A tiny search engine for personal notes

The problem

I have ~400 markdown files in my notes folder. Some are structured, most are brain dumps. When I need to find something, I grep. Grep is great for exact matches. Grep is terrible when I remember the concept but not the exact words I used.

“That thing about gradient descent and saddle points” — good luck grepping for that.

The solution

A local search engine that indexes my notes using TF-IDF (Term Frequency–Inverse Document Frequency) and ranks results by relevance, not just string matching.

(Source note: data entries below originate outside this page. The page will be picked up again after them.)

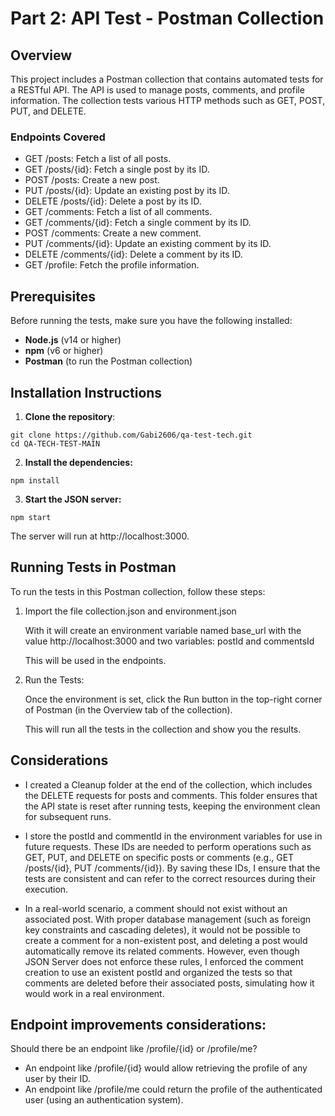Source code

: # Part 2: API Test - Postman Collection

## Overview

This project includes a Postman collection that contains automated tests for a RESTful API. The API is used to manage posts, comments, and profile information. The collection tests various HTTP methods such as GET, POST, PUT, and DELETE.

### Endpoints Covered
- GET /posts: Fetch a list of all posts.
- GET /posts/{id}: Fetch a single post by its ID.
- POST /posts: Create a new post.
- PUT /posts/{id}: Update an existing post by its ID.
- DELETE /posts/{id}: Delete a post by its ID.
- GET /comments: Fetch a list of all comments.
- GET /comments/{id}: Fetch a single comment by its ID.
- POST /comments: Create a new comment.
- PUT /comments/{id}: Update an existing comment by its ID.
- DELETE /comments/{id}: Delete a comment by its ID.
- GET /profile: Fetch the profile information.

## Prerequisites

Before running the tests, make sure you have the following installed:

- **Node.js** (v14 or higher)
- **npm** (v6 or higher)
- **Postman** (to run the Postman collection)

## Installation Instructions

1. **Clone the repository**:
```
git clone https://github.com/Gabi2606/qa-test-tech.git
cd QA-TECH-TEST-MAIN
```

2. **Install the dependencies:**
```
npm install
```

3. **Start the JSON server:**
```
npm start
```
The server will run at http://localhost:3000.

## Running Tests in Postman

To run the tests in this Postman collection, follow these steps:

1. Import the file collection.json and environment.json

    With it will create an environment variable named base_url with the value http://localhost:3000 and two variables: postId and commentsId

    This will be used in the endpoints.

2. Run the Tests:

    Once the environment is set, click the Run button in the top-right corner of Postman (in the Overview tab of the collection).

    This will run all the tests in the collection and show you the results.


## Considerations

- I created a Cleanup folder at the end of the collection, which includes the DELETE requests for posts and comments. This folder ensures that the API state is reset after running tests, keeping the environment clean for subsequent runs.

- I store the postId and commentId in the environment variables for use in future requests. These IDs are needed to perform operations such as GET, PUT, and DELETE on specific posts or comments (e.g., GET /posts/{id}, PUT /comments/{id}). By saving these IDs, I ensure that the tests are consistent and can refer to the correct resources during their execution.

- In a real-world scenario, a comment should not exist without an associated post. With proper database management (such as foreign key constraints and cascading deletes), it would not be possible to create a comment for a non-existent post, and deleting a post would automatically remove its related comments. However, even though JSON Server does not enforce these rules, I enforced the comment creation to use an existent postId and organized the tests so that comments are deleted before their associated posts, simulating how it would work in a real environment. 


## Endpoint improvements considerations:

Should there be an endpoint like /profile/{id} or /profile/me?
-  An endpoint like /profile/{id} would allow retrieving the profile of any user by their ID.
-  An endpoint like /profile/me could return the profile of the authenticated user (using an authentication system).


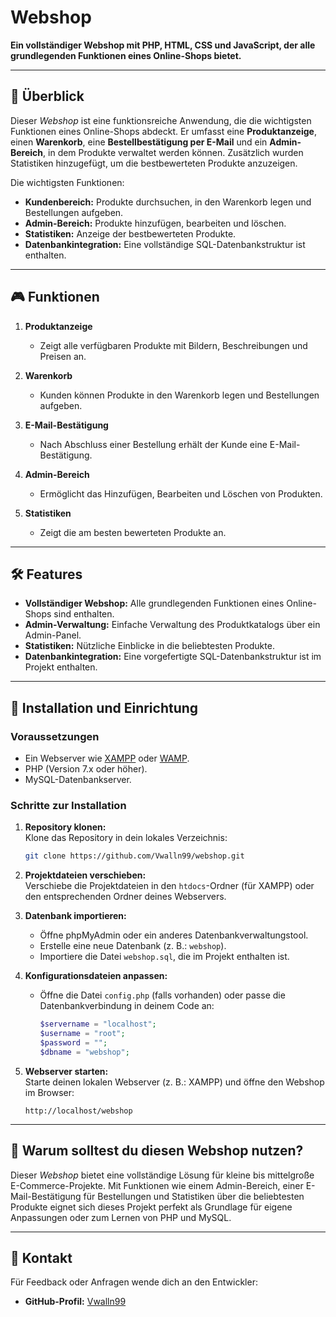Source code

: # Webshop

**Ein vollständiger Webshop mit PHP, HTML, CSS und JavaScript, der alle grundlegenden Funktionen eines Online-Shops bietet.**

---

## 📖 Überblick

Dieser *Webshop* ist eine funktionsreiche Anwendung, die die wichtigsten Funktionen eines Online-Shops abdeckt. Er umfasst eine **Produktanzeige**, einen **Warenkorb**, eine **Bestellbestätigung per E-Mail** und ein **Admin-Bereich**, in dem Produkte verwaltet werden können. Zusätzlich wurden Statistiken hinzugefügt, um die bestbewerteten Produkte anzuzeigen.

Die wichtigsten Funktionen:

- **Kundenbereich:** Produkte durchsuchen, in den Warenkorb legen und Bestellungen aufgeben.  
- **Admin-Bereich:** Produkte hinzufügen, bearbeiten und löschen.  
- **Statistiken:** Anzeige der bestbewerteten Produkte.  
- **Datenbankintegration:** Eine vollständige SQL-Datenbankstruktur ist enthalten.

---

## 🎮 Funktionen

1. **Produktanzeige**  
   - Zeigt alle verfügbaren Produkte mit Bildern, Beschreibungen und Preisen an.

2. **Warenkorb**  
   - Kunden können Produkte in den Warenkorb legen und Bestellungen aufgeben.

3. **E-Mail-Bestätigung**  
   - Nach Abschluss einer Bestellung erhält der Kunde eine E-Mail-Bestätigung.

4. **Admin-Bereich**  
   - Ermöglicht das Hinzufügen, Bearbeiten und Löschen von Produkten.

5. **Statistiken**  
   - Zeigt die am besten bewerteten Produkte an.

---

## 🛠️ Features

- **Vollständiger Webshop:** Alle grundlegenden Funktionen eines Online-Shops sind enthalten.  
- **Admin-Verwaltung:** Einfache Verwaltung des Produktkatalogs über ein Admin-Panel.  
- **Statistiken:** Nützliche Einblicke in die beliebtesten Produkte.  
- **Datenbankintegration:** Eine vorgefertigte SQL-Datenbankstruktur ist im Projekt enthalten.

---

## 🚀 Installation und Einrichtung

### Voraussetzungen
- Ein Webserver wie [XAMPP](https://www.apachefriends.org/) oder [WAMP](https://www.wampserver.com/).  
- PHP (Version 7.x oder höher).  
- MySQL-Datenbankserver.  

### Schritte zur Installation
1. **Repository klonen:**  
   Klone das Repository in dein lokales Verzeichnis:  
   ```bash
   git clone https://github.com/Vwalln99/webshop.git
   ```

2. **Projektdateien verschieben:**  
   Verschiebe die Projektdateien in den `htdocs`-Ordner (für XAMPP) oder den entsprechenden Ordner deines Webservers.

3. **Datenbank importieren:**  
   - Öffne phpMyAdmin oder ein anderes Datenbankverwaltungstool.  
   - Erstelle eine neue Datenbank (z. B.: `webshop`).  
   - Importiere die Datei `webshop.sql`, die im Projekt enthalten ist.

4. **Konfigurationsdateien anpassen:**  
   - Öffne die Datei `config.php` (falls vorhanden) oder passe die Datenbankverbindung in deinem Code an:  
     ```php
     $servername = "localhost";
     $username = "root";
     $password = "";
     $dbname = "webshop";
     ```

5. **Webserver starten:**  
   Starte deinen lokalen Webserver (z. B.: XAMPP) und öffne den Webshop im Browser:  
   ```
   http://localhost/webshop
   ```

---

## 🌟 Warum solltest du diesen Webshop nutzen?

Dieser *Webshop* bietet eine vollständige Lösung für kleine bis mittelgroße E-Commerce-Projekte. Mit Funktionen wie einem Admin-Bereich, einer E-Mail-Bestätigung für Bestellungen und Statistiken über die beliebtesten Produkte eignet sich dieses Projekt perfekt als Grundlage für eigene Anpassungen oder zum Lernen von PHP und MySQL.

---

## 📧 Kontakt

Für Feedback oder Anfragen wende dich an den Entwickler:

- **GitHub-Profil:** [Vwalln99](https://github.com/Vwalln99)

The core is about 300 lines of Python:

  1. Tokenizer: Splits text into words, lowercases, strips punctuation, removes stop words. Nothing fancy.
  2. Inverted index: Maps each token to the set of documents containing it, along with positional information.
  3. TF-IDF scoring: For a query, each matching document gets a score based on how frequently the query terms appear in it (TF) relative to how common those terms are across all documents (IDF). Rare terms in a document score higher.
  4. CLI interface: ./search.py "saddle points gradient" returns the top 10 matching files, ranked.

Tricks that helped

Stemming. Using NLTK’s Porter stemmer so that “running”, “runs”, and “ran” all match “run”. This alone doubled the useful results for most queries.

Phrase proximity. When query terms appear near each other in a document, that document gets a boost. This helps distinguish a note that mentions both “gradient” and “saddle” in the same paragraph from one that mentions them pages apart.

Incremental indexing. The index is serialized to a JSON file. On startup, only files modified since the last index build are re-processed. This keeps search startup under 200ms even with 400 files.

What I learned

TF-IDF is from the 1970s and it’s still remarkably effective for small corpora. The urge to use embeddings and vector search is strong — and for a larger corpus it’d make sense — but for 400 personal notes, a well-tuned TF-IDF index is faster, simpler, and doesn’t require a GPU or an API key.

Sometimes the boring solution is the right one.